---------- DATASET ----------

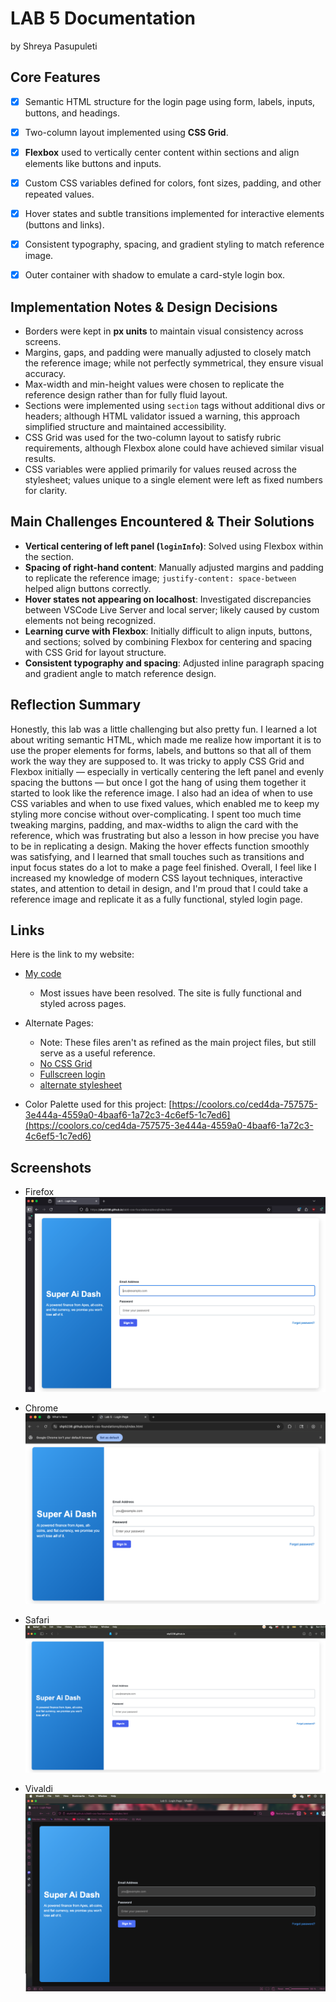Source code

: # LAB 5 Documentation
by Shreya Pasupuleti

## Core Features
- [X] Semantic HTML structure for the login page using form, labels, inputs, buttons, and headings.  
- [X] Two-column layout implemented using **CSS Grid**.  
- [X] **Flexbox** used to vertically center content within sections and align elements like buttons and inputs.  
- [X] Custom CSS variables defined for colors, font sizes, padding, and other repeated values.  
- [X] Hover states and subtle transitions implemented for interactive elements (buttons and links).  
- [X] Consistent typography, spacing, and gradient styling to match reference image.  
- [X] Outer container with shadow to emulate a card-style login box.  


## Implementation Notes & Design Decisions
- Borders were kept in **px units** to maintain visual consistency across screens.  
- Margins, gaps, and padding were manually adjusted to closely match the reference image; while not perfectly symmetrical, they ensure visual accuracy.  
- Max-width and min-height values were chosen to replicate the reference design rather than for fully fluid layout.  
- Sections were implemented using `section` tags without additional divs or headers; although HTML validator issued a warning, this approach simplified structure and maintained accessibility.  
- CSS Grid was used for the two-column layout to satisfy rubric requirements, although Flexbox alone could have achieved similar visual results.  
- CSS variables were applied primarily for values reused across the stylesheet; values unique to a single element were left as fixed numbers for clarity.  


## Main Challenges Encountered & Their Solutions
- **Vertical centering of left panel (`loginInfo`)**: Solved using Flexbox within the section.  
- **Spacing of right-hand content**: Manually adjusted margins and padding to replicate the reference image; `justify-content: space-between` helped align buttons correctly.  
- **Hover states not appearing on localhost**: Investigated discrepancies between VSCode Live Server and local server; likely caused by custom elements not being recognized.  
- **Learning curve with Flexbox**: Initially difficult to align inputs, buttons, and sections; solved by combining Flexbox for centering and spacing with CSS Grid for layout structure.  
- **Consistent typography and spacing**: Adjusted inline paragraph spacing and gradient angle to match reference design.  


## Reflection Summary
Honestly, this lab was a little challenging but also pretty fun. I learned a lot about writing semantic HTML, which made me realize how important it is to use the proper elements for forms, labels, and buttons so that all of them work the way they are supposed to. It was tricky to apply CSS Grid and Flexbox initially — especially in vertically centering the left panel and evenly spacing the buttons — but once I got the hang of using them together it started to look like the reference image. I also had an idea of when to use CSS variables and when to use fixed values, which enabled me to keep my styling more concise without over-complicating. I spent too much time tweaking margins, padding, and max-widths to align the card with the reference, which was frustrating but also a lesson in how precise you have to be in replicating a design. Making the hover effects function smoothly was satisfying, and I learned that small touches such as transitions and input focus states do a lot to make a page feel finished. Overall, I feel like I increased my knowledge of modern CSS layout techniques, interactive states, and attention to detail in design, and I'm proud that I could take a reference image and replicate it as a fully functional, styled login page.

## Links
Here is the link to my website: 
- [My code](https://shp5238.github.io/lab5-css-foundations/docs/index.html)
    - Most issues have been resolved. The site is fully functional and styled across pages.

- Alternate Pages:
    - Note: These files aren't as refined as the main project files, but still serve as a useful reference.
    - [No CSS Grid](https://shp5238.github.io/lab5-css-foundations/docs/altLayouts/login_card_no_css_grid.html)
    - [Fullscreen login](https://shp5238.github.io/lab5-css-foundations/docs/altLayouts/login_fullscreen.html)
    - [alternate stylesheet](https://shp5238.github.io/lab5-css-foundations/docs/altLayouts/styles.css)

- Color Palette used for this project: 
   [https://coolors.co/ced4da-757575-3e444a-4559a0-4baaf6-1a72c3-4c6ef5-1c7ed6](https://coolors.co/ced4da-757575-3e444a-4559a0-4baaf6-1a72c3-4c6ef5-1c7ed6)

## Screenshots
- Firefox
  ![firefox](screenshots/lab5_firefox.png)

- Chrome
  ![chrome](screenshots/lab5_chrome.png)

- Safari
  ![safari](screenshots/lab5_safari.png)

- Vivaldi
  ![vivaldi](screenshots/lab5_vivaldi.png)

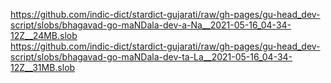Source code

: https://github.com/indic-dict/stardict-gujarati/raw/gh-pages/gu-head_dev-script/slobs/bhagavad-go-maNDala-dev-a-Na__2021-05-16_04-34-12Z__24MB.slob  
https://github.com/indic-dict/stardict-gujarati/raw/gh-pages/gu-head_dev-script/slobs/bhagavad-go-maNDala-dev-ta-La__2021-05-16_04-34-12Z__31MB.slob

----------

**WHAT THIS TASK INVOLVES:** Once you have counted the lines above that contain "project", give that number alone.

**RESULT OF THIS EXERCISE:** 2